Almost two-and-a-half hours of electroacoustic experimentalism, Quit Having Fun includes new and unreleased tracks by an impressive roster of innovators, among them Telekaster, Gultskra Artikler, Philippe Petit, Sparkle In Grey, and Annelies Monserè—a mere tip of the iceberg, however. Restlessly churning, industrial-tinged electroacoustic explorations dominate, though guitar-based post-rock and vocal songs appear too. Different pieces will stand out for different listeners, but ones that make the strongest impression on me include the following: Arbdesastr's “Other Floors” (a powerful five minutes of intense soundsculpting and, enriched by glistening electronics, strings, and piano, emotive vocal balladry by Paolo Campagnola), Sparkle In Grey's “The Last Cloud” (supported by guitars and laptop effects, Franz Krostopovic's electric violin soars over a stately marching rhythm in a Graz live performance captured on June 10, 2007), Rom:U's “Better Than A Stick In The I Against I” (cloudy ambient setting of Crimson-esque guitar and phased guitar treatments), Arterial Red's “Out of the Picture” (melancholy space ambient and synth gleam), Gultskra Artikler's “Mlini” (a dreamy, classically-tinged, acoustic-based instrumental that evokes Mlini, a small place near the sea in Croatia), and Die Stadt Der Romantische Punks' “Guitar Act 2” (a ten-minute guitar ambient-drone setting by Giardini di Mirò member Jukka Reverberi that builds from a quiet beginnings into a fireball before retreating).

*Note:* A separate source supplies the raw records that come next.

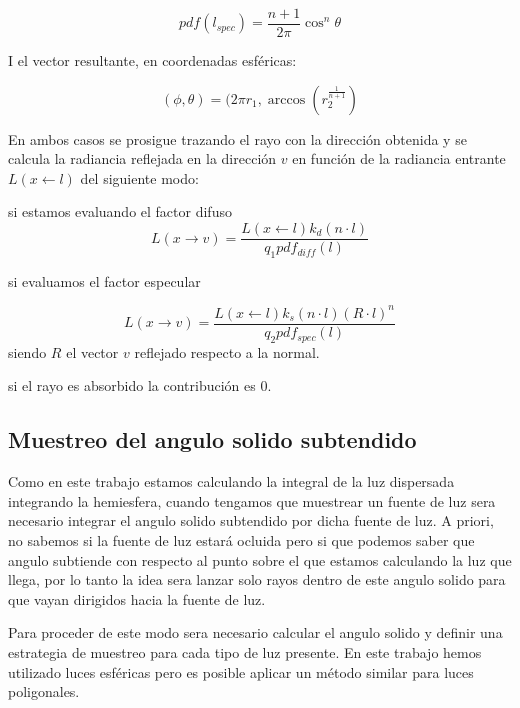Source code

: \begin{equation}
pdf(l_{spec}) = \frac{n + 1}{2\pi}\cos^n\theta
\end{equation}

I el vector resultante, en coordenadas esféricas:

\begin{equation}
(\phi, \theta) = (2\pi r_1, \arccos(r_2^{\frac{1}{n+1}}) 
\end{equation}

En ambos casos se prosigue trazando el rayo con la dirección obtenida y se calcula la radiancia reflejada en la dirección $v$ en función de la radiancia entrante $L(x \gets l)$ del siguiente modo:
\medskip

si estamos evaluando el factor difuso
\begin{equation}
L(x \to v) = \frac{L(x \gets l)k_d(n \cdot l)}{q_1 pdf_{diff}(l)}
\end{equation}

si evaluamos el factor especular

\begin{equation}
L(x \to v) = \frac{L(x \gets l)k_s(n \cdot l)(R \cdot l)^n}{q_2 pdf_{spec}(l)}
\end{equation}
siendo $R$ el vector $v$ reflejado respecto a la normal.

si el rayo es absorbido la contribución es $0$.




\clearpage

\subsection{Muestreo del angulo solido subtendido}
\label{sample_solid}

Como en este trabajo estamos calculando la integral de la luz dispersada integrando la hemiesfera, cuando tengamos que muestrear un fuente de luz sera necesario integrar el angulo solido subtendido por dicha fuente de luz. A priori, no sabemos si la fuente de luz estará ocluida pero si que podemos saber que angulo subtiende con respecto al punto sobre el que estamos calculando la luz que llega, por lo tanto la idea sera lanzar solo rayos dentro de este angulo solido para que vayan dirigidos hacia la fuente de luz.

\medskip

Para proceder de este modo sera necesario calcular el angulo solido y definir una estrategia de muestreo para cada tipo de luz presente. En este trabajo hemos utilizado luces esféricas pero es posible aplicar un método similar para luces poligonales.


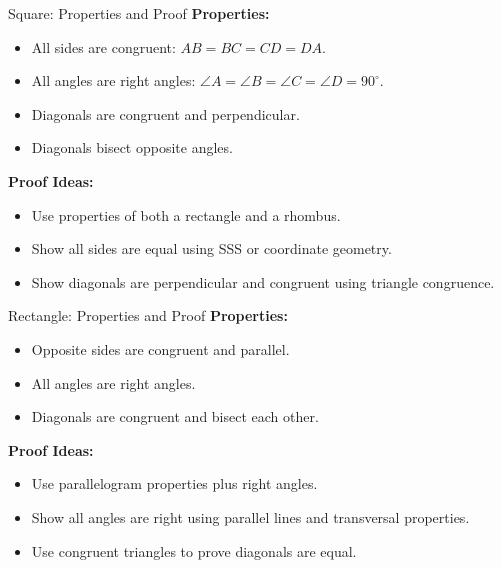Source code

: \documentclass{beamer}
\begin{document}
\begin{frame}{Square: Properties and Proof}
\textbf{Properties:}
\begin{itemize}
    \item All sides are congruent: $AB = BC = CD = DA$.
    \item All angles are right angles: $\angle A = \angle B = \angle C = \angle D = 90^\circ$.
    \item Diagonals are congruent and perpendicular.
    \item Diagonals bisect opposite angles.
\end{itemize}

\vspace{1em}
\textbf{Proof Ideas:}
\begin{itemize}
    \item Use properties of both a rectangle and a rhombus.
    \item Show all sides are equal using SSS or coordinate geometry.
    \item Show diagonals are perpendicular and congruent using triangle congruence.
\end{itemize}
\end{frame}

\begin{frame}{Rectangle: Properties and Proof}
\textbf{Properties:}
\begin{itemize}
    \item Opposite sides are congruent and parallel.
    \item All angles are right angles.
    \item Diagonals are congruent and bisect each other.
\end{itemize}

\vspace{1em}
\textbf{Proof Ideas:}
\begin{itemize}
    \item Use parallelogram properties plus right angles.
    \item Show all angles are right using parallel lines and transversal properties.
    \item Use congruent triangles to prove diagonals are equal.
\end{itemize}
\end{frame}
\end{document}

Which is not to suggest that the remainder isn't worthy of your attention. Annelies Monsere's somber vocal-and-piano-based ballad “New Home” is memorable, as is Iris Garrelfs' boldly experimental quasi-choral setting “Beachball.” There are multiple field recordings-enhanced settings (Le Reve Reveille's “L'avenir,” Andrea Marutti's “A Depressing Study in Wandering Wonders,” Kluge's “Inner Voice”), guitar-driven variations on spectral ambient and post-rock (Wizards Tell Lies' “The Correlator,” Coma Stereo's “Ghostly”), plus a vinyl-based workout (Philippe Petit's “Needle in Pain”) and analog synth mini-epic (Unknown Celebrities' “Starship”). Near project's end, Telekaster (Matthias Grübel) dives into a sea of granular noise and voice samples filled with tiny pockets of melodica, strings, and piano (“A Shift in Shapes (Praeludium)”). The collection features no shortage of experimental material worth exploring, in other words.